Research these questions and bring your findings to the discussion.

  1. [OG8.1] What are the specific high-risk features in this case, and which level of care does the inverted pyramid of care direct her to?
  2. [OG8.3] How does fundal height measurement and abdominal examination change management decisions in a woman with suspected fetal growth restriction?
  3. [OG8.4] What is the clinical significance of a non-reactive NST in the context of a small-for-gestational-age fetus at 34 weeks, and what is the BPP scoring system?
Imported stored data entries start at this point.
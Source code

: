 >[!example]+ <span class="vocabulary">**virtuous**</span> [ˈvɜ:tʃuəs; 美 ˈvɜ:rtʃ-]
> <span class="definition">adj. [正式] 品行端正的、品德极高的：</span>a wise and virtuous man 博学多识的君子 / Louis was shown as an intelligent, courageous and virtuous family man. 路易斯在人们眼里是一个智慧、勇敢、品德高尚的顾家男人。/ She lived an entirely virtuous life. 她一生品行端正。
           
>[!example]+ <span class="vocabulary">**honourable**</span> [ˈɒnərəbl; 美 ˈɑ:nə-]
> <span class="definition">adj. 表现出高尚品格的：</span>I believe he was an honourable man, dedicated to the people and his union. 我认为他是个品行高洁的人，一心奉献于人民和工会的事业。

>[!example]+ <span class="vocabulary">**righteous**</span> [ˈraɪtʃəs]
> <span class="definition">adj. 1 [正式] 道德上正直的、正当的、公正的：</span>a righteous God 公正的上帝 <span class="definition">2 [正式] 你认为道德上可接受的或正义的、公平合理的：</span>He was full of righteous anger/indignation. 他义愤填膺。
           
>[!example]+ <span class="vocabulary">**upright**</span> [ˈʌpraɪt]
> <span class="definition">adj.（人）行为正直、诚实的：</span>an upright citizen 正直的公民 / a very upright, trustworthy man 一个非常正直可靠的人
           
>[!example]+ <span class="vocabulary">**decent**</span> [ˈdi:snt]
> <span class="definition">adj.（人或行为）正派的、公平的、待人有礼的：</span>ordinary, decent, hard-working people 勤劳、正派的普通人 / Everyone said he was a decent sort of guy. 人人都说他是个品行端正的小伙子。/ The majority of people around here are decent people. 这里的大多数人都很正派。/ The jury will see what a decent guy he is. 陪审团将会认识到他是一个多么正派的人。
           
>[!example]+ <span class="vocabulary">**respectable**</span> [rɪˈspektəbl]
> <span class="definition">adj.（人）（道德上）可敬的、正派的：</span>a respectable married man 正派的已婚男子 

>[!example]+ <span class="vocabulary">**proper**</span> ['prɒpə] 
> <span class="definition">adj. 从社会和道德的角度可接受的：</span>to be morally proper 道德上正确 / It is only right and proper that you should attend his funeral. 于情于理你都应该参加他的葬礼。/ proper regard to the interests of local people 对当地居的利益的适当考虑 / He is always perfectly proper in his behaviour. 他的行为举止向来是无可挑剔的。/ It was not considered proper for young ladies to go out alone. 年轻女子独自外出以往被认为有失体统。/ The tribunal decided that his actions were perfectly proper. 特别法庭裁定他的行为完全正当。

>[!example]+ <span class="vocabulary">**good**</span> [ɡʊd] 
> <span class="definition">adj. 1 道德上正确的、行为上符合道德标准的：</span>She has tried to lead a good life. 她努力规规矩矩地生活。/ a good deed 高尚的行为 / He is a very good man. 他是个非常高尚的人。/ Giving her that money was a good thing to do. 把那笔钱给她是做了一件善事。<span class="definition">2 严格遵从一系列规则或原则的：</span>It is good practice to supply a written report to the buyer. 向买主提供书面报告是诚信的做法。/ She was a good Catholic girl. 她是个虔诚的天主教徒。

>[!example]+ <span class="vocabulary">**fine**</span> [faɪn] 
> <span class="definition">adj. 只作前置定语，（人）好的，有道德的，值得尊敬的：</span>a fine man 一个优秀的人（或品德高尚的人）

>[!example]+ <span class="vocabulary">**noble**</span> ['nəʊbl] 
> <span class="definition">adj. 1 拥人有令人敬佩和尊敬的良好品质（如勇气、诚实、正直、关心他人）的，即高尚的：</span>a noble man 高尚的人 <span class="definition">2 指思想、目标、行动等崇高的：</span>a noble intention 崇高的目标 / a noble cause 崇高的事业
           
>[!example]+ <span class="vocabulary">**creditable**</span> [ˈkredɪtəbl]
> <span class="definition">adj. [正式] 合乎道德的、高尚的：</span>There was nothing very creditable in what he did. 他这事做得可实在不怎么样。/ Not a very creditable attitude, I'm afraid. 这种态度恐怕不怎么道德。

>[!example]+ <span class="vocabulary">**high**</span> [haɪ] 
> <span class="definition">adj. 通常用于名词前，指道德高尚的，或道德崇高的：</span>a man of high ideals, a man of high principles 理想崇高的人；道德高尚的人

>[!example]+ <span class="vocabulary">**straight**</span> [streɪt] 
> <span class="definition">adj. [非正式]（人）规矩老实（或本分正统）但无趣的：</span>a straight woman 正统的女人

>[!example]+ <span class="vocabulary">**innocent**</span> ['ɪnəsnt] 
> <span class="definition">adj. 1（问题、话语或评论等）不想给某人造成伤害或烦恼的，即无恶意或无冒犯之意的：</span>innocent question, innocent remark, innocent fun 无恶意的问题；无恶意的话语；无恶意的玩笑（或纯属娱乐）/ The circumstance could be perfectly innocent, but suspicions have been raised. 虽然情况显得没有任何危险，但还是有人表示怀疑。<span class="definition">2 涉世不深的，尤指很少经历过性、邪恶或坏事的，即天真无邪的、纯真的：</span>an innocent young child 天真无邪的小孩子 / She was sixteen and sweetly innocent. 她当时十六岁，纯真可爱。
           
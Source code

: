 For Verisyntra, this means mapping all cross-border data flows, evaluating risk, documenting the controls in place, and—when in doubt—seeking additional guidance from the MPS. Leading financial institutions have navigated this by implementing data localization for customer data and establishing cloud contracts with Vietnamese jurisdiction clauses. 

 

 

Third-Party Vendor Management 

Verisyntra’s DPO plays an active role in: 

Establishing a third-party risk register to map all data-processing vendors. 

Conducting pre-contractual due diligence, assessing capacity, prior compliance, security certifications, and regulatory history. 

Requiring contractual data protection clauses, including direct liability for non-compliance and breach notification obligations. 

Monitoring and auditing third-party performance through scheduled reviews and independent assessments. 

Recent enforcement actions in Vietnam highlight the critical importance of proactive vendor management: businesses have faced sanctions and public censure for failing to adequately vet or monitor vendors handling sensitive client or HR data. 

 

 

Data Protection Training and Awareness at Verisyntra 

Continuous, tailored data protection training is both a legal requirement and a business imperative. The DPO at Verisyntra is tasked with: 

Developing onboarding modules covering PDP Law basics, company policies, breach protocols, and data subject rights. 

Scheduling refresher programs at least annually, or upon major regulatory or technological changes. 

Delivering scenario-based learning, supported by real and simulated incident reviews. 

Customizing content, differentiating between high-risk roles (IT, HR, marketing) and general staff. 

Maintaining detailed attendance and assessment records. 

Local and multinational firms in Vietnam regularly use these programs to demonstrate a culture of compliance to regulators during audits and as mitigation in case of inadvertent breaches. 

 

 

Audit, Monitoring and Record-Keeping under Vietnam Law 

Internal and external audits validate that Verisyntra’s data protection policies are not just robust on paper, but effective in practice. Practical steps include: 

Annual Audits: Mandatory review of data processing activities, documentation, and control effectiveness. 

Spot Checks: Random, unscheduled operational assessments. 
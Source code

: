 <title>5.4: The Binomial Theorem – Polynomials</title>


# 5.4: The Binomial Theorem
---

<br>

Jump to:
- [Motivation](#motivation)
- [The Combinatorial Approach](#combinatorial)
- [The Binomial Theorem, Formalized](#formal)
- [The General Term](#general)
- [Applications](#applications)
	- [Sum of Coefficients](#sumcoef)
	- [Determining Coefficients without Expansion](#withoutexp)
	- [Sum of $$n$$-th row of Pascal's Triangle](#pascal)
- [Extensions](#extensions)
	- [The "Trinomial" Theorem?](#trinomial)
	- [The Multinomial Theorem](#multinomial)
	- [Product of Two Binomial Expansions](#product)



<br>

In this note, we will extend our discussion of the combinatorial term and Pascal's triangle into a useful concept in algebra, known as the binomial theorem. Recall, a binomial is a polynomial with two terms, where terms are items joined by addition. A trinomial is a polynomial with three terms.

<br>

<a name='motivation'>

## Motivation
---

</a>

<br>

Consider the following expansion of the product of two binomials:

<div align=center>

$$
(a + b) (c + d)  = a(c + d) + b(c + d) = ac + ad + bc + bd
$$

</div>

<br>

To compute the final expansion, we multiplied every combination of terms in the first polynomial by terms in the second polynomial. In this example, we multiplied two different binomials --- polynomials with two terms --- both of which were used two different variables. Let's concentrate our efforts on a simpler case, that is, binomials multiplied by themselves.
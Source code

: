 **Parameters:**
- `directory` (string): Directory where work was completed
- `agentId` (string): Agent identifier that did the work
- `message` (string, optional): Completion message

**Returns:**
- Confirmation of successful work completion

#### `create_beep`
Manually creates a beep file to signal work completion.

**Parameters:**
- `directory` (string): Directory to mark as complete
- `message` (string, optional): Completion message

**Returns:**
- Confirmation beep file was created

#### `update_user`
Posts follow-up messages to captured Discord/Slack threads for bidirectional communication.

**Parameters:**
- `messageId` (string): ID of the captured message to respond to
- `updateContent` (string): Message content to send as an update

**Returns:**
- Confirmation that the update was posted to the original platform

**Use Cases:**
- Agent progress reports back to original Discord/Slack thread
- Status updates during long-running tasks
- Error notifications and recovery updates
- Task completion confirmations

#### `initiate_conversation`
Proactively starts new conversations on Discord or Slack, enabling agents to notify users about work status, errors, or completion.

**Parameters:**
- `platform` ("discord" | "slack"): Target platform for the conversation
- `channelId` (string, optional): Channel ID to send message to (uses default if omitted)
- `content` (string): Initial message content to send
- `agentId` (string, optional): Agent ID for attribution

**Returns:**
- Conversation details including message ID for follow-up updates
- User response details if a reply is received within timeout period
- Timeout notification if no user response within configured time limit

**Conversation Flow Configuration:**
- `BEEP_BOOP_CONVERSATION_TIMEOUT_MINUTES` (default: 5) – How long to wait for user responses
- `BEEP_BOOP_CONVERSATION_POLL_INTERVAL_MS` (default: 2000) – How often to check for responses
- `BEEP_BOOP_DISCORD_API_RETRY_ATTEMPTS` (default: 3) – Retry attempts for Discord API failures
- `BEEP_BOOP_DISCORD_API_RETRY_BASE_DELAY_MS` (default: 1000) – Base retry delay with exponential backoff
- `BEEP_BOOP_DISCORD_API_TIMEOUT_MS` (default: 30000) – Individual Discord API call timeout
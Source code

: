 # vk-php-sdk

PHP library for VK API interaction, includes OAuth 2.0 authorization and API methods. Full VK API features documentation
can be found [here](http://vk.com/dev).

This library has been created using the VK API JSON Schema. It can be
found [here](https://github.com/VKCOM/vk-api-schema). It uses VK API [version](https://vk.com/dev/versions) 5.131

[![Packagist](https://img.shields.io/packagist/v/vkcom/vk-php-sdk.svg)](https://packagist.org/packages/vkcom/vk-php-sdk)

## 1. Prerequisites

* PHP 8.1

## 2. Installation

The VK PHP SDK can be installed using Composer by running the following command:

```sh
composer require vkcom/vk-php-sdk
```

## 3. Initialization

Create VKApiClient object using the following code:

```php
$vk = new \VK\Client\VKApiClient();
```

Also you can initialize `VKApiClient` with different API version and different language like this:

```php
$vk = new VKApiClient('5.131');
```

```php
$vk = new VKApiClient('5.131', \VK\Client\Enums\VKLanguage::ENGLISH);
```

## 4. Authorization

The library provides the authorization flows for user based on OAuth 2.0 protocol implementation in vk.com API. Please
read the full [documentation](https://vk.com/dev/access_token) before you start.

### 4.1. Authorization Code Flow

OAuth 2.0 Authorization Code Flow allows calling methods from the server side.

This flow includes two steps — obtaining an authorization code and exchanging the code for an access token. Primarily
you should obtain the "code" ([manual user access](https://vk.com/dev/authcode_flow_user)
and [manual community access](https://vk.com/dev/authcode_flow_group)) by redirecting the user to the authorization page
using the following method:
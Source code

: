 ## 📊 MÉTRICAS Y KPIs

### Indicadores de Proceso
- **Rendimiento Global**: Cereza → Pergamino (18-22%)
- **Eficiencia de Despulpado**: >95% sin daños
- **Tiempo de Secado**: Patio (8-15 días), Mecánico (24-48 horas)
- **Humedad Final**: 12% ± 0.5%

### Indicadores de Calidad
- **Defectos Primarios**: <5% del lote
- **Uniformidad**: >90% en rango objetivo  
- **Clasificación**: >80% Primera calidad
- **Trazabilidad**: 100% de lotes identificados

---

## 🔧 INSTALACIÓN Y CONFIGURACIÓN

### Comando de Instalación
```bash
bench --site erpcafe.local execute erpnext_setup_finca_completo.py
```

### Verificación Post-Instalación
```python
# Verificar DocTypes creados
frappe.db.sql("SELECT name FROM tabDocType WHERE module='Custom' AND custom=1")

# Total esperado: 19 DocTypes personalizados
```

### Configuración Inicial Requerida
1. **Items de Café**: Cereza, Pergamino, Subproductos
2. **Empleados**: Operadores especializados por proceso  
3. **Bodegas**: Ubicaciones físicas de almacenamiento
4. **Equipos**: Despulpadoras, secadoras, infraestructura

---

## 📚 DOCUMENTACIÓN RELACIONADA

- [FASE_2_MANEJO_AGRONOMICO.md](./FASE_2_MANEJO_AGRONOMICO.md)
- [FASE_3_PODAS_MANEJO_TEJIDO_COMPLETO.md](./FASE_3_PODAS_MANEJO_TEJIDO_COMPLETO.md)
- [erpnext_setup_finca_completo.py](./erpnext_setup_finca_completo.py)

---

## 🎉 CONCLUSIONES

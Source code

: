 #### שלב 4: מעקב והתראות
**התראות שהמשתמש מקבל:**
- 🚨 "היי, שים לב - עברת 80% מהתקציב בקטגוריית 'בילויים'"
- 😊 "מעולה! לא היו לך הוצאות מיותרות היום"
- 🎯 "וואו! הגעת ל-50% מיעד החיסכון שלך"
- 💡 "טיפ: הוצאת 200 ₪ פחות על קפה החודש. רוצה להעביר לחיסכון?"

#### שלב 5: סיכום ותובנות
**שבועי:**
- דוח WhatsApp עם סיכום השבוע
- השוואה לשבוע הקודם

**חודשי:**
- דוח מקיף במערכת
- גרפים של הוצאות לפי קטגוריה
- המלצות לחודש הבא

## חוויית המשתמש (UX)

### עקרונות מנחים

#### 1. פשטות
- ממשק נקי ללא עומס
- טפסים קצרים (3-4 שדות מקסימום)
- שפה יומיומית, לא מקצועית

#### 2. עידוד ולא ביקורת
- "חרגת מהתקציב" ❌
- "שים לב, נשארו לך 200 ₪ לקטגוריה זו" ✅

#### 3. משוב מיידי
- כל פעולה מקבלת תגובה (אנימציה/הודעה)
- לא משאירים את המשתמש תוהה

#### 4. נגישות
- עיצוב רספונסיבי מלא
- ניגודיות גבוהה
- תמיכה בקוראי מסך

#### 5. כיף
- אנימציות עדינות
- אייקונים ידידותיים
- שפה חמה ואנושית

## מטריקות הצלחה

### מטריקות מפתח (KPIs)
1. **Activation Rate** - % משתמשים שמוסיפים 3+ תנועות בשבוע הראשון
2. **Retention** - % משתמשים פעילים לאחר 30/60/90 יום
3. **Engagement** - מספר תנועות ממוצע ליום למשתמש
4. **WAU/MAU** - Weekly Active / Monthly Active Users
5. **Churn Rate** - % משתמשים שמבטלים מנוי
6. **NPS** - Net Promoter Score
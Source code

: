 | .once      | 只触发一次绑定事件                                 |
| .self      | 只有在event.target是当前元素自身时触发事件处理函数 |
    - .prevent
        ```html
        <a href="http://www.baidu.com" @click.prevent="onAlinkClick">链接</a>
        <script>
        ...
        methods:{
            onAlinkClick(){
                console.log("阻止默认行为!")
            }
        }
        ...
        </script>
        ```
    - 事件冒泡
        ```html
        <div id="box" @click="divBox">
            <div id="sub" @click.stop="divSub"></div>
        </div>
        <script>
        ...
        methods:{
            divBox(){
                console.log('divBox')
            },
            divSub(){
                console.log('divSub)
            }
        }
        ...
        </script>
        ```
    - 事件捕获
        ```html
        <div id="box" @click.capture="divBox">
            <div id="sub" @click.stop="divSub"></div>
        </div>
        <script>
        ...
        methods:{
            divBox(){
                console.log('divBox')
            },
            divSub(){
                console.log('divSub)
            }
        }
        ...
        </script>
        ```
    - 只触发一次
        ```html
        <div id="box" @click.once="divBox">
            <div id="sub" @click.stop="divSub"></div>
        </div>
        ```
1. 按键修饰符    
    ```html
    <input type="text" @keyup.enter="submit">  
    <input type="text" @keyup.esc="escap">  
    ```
  4. [OG8.5] What is the clinical significance of a lower uterine segment thickness of 1.6 mm in a woman with two previous caesarean sections, and how does it affect delivery planning?
  5. [OG8.7] What is the consequence of no TT vaccination in this pregnancy for the neonate, and what is the corrective action postpartum?
  6. [OG8.8] What investigations are mandated at first presentation and why — and how does delayed presentation change the investigation priorities?
  7. [OG8.9] How is a small-for-gestational-age fetus with a non-reactive NST evaluated, and what are the causes of antepartum fetal growth restriction?
  8. [OG8.10] What is the evidence base for and against TOLAC in a woman with two previous lower-segment caesarean scars and a documented near-dehiscence?